Offline RL Without Off-Policy Evaluation
David Brandfonbrener, William F. Whitney, Rajesh Ranganath, Joan Bruna
TL;DR
This work questions the central reliance on off-policy evaluation in offline RL by showing that a one-step policy improvement using the behavior policy's on-policy Q estimate $\widehat{Q}^{\beta}$ often surpasses iterative actor-critic methods on the D4RL benchmark. It introduces a unified offline approximate modified policy iteration (OAMPI) framework and analyzes several policy evaluation and improvement operators, with a focus on a simple yet robust one-step baseline. The key findings reveal that distribution shift and iterative error exploitation inherent to off-policy evaluation largely undermine iterative methods, while a conservative one-step update remains stable and competitive, though multiple steps can be advantageous under favorable data coverage. The results have practical significance for offline RL, suggesting that practitioners should establish strong one-step baselines before investing in more complex iterative algorithms, and pointing to future work on theoretical guarantees and data-coverage regimes.
Abstract
Most prior approaches to offline reinforcement learning (RL) have taken an iterative actor-critic approach involving off-policy evaluation. In this paper we show that simply doing one step of constrained/regularized policy improvement using an on-policy Q estimate of the behavior policy performs surprisingly well. This one-step algorithm beats the previously reported results of iterative algorithms on a large portion of the D4RL benchmark.
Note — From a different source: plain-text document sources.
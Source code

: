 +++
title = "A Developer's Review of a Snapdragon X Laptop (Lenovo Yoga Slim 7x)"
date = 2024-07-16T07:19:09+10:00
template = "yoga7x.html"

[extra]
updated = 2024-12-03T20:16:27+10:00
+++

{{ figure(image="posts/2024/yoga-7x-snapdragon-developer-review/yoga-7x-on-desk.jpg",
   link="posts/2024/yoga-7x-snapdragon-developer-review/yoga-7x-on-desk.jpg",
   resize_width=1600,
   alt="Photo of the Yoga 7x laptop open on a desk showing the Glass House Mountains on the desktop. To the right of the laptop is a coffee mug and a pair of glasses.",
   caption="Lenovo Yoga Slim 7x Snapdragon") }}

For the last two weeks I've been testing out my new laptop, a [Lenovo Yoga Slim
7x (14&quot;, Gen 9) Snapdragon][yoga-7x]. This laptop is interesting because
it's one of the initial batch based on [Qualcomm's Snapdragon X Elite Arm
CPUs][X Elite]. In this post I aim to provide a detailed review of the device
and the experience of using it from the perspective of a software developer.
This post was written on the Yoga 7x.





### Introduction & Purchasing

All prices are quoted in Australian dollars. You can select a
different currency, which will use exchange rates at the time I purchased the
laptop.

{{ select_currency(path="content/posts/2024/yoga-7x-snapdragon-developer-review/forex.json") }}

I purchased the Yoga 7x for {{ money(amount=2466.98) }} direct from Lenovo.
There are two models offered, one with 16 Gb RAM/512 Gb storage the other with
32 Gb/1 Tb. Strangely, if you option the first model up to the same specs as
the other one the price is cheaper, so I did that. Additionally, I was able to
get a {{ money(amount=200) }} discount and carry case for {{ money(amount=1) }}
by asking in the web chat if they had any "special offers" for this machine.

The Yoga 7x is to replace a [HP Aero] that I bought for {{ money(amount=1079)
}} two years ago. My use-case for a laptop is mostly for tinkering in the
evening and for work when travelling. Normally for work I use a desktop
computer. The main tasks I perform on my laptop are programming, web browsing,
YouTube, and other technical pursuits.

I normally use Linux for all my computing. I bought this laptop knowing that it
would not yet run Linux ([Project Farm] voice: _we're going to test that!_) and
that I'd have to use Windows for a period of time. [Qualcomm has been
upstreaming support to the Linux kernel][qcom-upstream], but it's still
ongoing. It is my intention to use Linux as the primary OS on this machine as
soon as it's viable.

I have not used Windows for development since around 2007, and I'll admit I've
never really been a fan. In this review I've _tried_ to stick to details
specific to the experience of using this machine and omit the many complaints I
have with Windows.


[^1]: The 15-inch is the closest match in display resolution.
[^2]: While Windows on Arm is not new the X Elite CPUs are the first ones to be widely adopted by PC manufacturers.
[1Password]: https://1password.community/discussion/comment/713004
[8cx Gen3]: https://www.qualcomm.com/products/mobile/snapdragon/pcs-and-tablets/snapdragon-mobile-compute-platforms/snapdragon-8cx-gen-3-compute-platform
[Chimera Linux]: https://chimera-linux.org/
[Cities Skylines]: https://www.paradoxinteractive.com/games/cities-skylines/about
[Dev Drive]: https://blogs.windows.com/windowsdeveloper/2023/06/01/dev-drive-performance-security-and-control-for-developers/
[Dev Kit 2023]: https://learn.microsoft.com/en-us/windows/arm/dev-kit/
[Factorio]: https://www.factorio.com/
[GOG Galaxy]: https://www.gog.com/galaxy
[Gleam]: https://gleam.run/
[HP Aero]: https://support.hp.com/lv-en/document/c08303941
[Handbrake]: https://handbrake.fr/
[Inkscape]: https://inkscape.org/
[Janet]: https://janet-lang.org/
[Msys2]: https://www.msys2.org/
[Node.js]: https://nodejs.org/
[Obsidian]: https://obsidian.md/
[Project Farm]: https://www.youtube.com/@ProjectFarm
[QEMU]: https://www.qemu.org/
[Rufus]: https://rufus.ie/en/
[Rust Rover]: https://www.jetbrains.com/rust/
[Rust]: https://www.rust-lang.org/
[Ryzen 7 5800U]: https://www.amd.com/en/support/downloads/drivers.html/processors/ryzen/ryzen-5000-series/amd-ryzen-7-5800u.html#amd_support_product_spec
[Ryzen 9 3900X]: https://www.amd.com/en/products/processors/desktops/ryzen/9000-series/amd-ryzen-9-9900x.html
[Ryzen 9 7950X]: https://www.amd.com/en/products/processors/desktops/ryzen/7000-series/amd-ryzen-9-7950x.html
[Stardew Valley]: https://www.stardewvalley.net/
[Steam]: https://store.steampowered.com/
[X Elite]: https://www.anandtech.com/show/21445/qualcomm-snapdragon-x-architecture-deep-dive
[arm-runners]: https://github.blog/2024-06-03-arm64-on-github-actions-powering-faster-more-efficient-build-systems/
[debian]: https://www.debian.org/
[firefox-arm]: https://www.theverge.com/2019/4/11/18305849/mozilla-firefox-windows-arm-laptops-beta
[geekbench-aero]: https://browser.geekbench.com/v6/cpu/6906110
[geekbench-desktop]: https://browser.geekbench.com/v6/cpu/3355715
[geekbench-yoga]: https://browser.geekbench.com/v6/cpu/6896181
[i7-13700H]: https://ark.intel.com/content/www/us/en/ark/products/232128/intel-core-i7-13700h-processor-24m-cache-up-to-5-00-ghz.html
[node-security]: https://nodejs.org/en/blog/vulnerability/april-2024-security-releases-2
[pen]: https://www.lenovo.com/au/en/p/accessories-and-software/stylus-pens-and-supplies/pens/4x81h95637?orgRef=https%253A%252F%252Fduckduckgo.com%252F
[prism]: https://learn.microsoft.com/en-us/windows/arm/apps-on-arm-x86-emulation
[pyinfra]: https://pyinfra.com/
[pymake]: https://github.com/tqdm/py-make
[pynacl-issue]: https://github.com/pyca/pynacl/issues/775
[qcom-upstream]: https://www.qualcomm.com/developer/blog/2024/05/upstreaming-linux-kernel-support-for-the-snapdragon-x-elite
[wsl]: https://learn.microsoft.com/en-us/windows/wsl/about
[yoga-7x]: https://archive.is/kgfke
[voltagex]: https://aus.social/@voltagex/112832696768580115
The one-step baseline achieves this strong performance while being notably simpler and more robust to hyperparameters than previously proposed iterative algorithms. We argue that the relatively poor performance of iterative approaches is a result of the high variance inherent in doing off-policy evaluation and magnified by the repeated optimization of policies against those estimates. In addition, we hypothesize that the strong performance of the one-step algorithm is due to a combination of favorable structure in the environment and behavior policy.